Survei politik dengan jumlah partai yang banyak berpotensi memiliki tingkat bias yang tinggi, terutama untuk partai papan bawah yang nilainya lebih rendah dari margin of error. Terlebih survei elektabilitas sering nilainya jauh lebih rendah dibandingkan hasil pemilu. Survei Litbang Kompas sekitar sebulan sebelum masa tenang pada Pemilu 2019 menunjukkan hasil yang sangat jauh berbeda dengan hasil KPU: PDIP (KPU 19,33%; Kompas 26,9%), Gerindra (KPU 12,57%; Kompas: 17,0%), Golkar (KPU 12,31%; Kompas: 9,4%), PKB (KPU 9,69%; Kompas: 6,8%), Nasdem (KPU 9,05%; Kompas: 2,6%), PKS (KPU 8,21%; Kompas: 4,5%), Demokrat (KPU 7,77%; Kompas: 4,6%), PAN (6,84%; Kompas: 2,9%) dan PPP (KPU 4,52%; Kompas: 2,7%). Perbedaan elektabilitas survei litbang kompas dengan hasil KPU bahkan hampir 350% untuk Partai Nasdem.

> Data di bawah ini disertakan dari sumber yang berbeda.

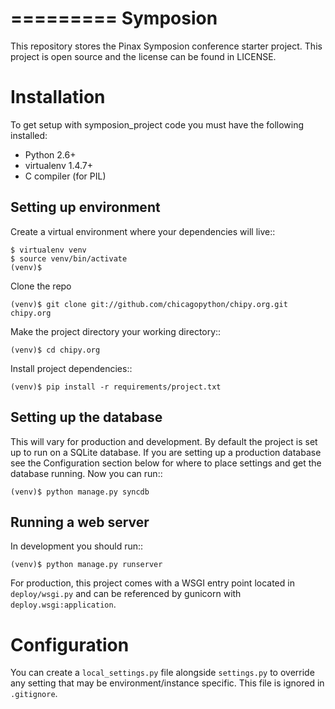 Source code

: =========
Symposion
=========

This repository stores the Pinax Symposion conference starter project. 
This project is open source and the license can be found in LICENSE.


Installation
============

To get setup with symposion_project code you must have the following
installed:

 * Python 2.6+
 * virtualenv 1.4.7+
 * C compiler (for PIL)

Setting up environment
----------------------

Create a virtual environment where your dependencies will live::

    $ virtualenv venv
    $ source venv/bin/activate
    (venv)$

Clone the repo

    (venv)$ git clone git://github.com/chicagopython/chipy.org.git chipy.org

Make the project directory your working directory::

    (venv)$ cd chipy.org

Install project dependencies::

    (venv)$ pip install -r requirements/project.txt

Setting up the database
-----------------------

This will vary for production and development. By default the project is set
up to run on a SQLite database. If you are setting up a production database
see the Configuration section below for where to place settings and get the
database running. Now you can run::

    (venv)$ python manage.py syncdb

Running a web server
--------------------

In development you should run::

    (venv)$ python manage.py runserver

For production, this project comes with a WSGI entry point located in
``deploy/wsgi.py`` and can be referenced by gunicorn with
``deploy.wsgi:application``.

Configuration
=============

You can create a ``local_settings.py`` file alongside ``settings.py`` to
override any setting that may be environment/instance specific. This file is
ignored in ``.gitignore``.
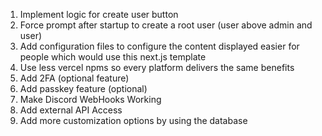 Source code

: 1. Implement logic for create user button
2. Force prompt after startup to create a root user (user above admin and user) 
3. Add configuration files to configure the content displayed easier for people which would use this next.js template
4. Use less vercel npms so every platform delivers the same benefits
5. Add 2FA (optional feature)
6. Add passkey feature (optional)
7. Make Discord WebHooks Working
8. Add external API Access
9. Add more customization options by using the database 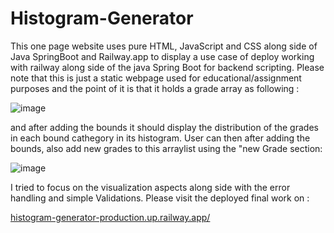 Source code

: # Histogram-Generator
This one page website uses pure HTML, JavaScript and CSS along side of Java SpringBoot and  Railway.app to display a use case of deploy working with railway along side of the java Spring Boot for backend scripting. Please note that this is just a static webpage used for educational/assignment purposes and the point of it is that it holds a grade array as following :

![image](https://github.com/peyz21/Histogram-Generator/assets/64120482/4375a221-a340-4922-96e9-8e43f51e80f9)

and after adding the bounds it should display the distribution of the grades in each bound cathegory in its histogram. User can then after adding the bounds, also add new grades to this arraylist using the "new Grade section:

![image](https://github.com/peyz21/Histogram-Generator/assets/64120482/37909947-38a5-446f-bcf8-af36c382aa0b)


I tried to focus on the visualization aspects along side with the error handling and simple Validations.
Please visit the deployed final work on :

[histogram-generator-production.up.railway.app/](https://histogram-generator-production.up.railway.app/html/histogram.html)
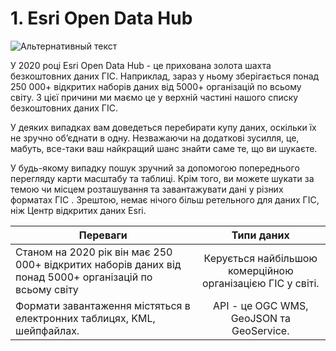 # 1. Esri Open Data Hub #

![Альтернативный текст](https://gisgeography.com/wp-content/uploads/2014/08/esri-arcgis-open-data-678x257.png)

У 2020 році Esri Open Data Hub - це прихована золота шахта безкоштовних даних ГІС. Наприклад, зараз у ньому зберігається понад 250 000+ відкритих наборів даних від 5000+ організацій по всьому світу. З цієї причини ми маємо це у верхній частині нашого списку безкоштовних даних ГІС.

У деяких випадках вам доведеться перебирати купу даних, оскільки їх не зручно об’єднати в одну. Незважаючи на додаткові зусилля, це, мабуть, все-таки ваш найкращий шанс знайти саме те, що ви шукаєте.

У будь-якому випадку пошук зручний за допомогою попереднього перегляду карти масштабу та таблиці. Крім того, ви можете шукати за темою чи місцем розташування та завантажувати дані у різних форматах ГІС . Зрештою, немає нічого більш ретельного для даних ГІС, ніж Центр відкритих даних Esri.


| Переваги      | Типи даних         |
| ------------- |:------------------:|
| Станом на 2020 рік він має 250 000+ відкритих наборів даних від понад 5000+ організацій по всьому світу    | Керується найбільшою комерційною організацією ГІС у світі.   |
| Формати завантаження містяться в електронних таблицях, KML, шейпфайлах.    | API - це OGC WMS, GeoJSON та GeoService. |
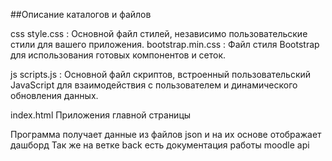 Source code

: ##Описание каталогов и файлов

css
style.css : Основной файл стилей, независимо пользовательские стили для вашего приложения.
bootstrap.min.css : Файл стиля Bootstrap для использования готовых компонентов и сеток.

js
scripts.js : Основной файл скриптов, встроенный пользовательский JavaScript для взаимодействия с пользователем и динамического обновления данных.

index.html
Приложения главной страницы

Программа получает данные из файлов json и на их основе отображает дашборд 
Так же на ветке back есть документация работы moodle api 
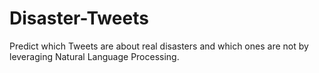 # Disaster-Tweets
Predict which Tweets are about real disasters and which ones are not by leveraging Natural Language Processing.
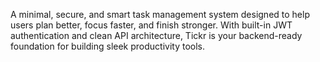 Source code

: A minimal, secure, and smart task management system designed to help users plan better, focus faster, and finish stronger. With built-in JWT authentication and clean API architecture, Tickr  is your backend-ready foundation for building sleek productivity tools.

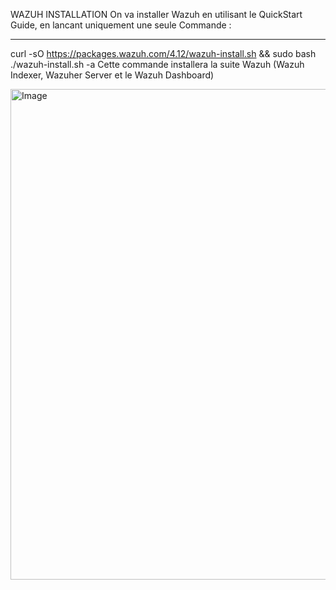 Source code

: WAZUH INSTALLATION
On va installer Wazuh en utilisant le QuickStart Guide, 
en lancant uniquement une seule Commande :
----                -----            ----          ----           ----          ----
curl -sO https://packages.wazuh.com/4.12/wazuh-install.sh && sudo bash ./wazuh-install.sh -a
 Cette commande installera la suite Wazuh (Wazuh Indexer, Wazuher Server et le Wazuh Dashboard)

<img width="1499" height="785" alt="Image" src="https://github.com/user-attachments/assets/d13710eb-8f0a-4bba-bec4-9cbc9530fb4f" />

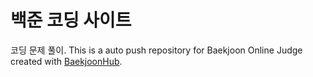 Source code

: # 백준 코딩 사이트
코딩 문제 풀이. This is a auto push repository for Baekjoon Online Judge created with [BaekjoonHub](https://github.com/BaekjoonHub/BaekjoonHub).
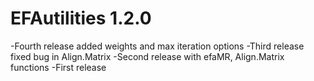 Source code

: # EFAutilities 1.2.0
-Fourth release added weights and max iteration options
-Third release fixed bug in Align.Matrix
-Second release with efaMR, Align.Matrix functions
-First release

Dalam banyak survei yang dilakukan sesaat setelah Partai Ummat berdiri, terdapat beberapa survei yang menunjukan tingginya elektabilitas Partai Ummat, diantaranya survei Polmatrix (April 2021) yang menunjukan elektabilitas Partai Ummat 1,3% dan bahkan melampaui PAN 1,0%. Kemudian survei Y-Publika (26 Mei 2021) dengan nilai 1,7% dan masih diatas PAN yang hanya 1,3% dan menempatkan Partai Ummat menjadi satu-satunya partai baru yang masuk 10 besar dan berpotensi masuk senayan. Demikian pula survei PNP (31 Mei 2021) yang menunjukan Partai Ummat menempati posisi empat besar partai Islam dibawah PKS, PKB dan PAN, namun diatas PPP, Partai Gelora dan PBB. Hasil survei ini dilakukan pada Tahun 2021, ketika Partai Ummat baru berdiri dengan jumlah pengurus yang masih kecil dan publikasi yang masih terbatas. Dengan demikian, sulit membayangkan jika pada Tahun 2023 dimana Partai Ummat semakin solid, publikasi semakin luas dan kerja-kerja politik sudah dilakukan tetapi elektabilitasnya justru menurun.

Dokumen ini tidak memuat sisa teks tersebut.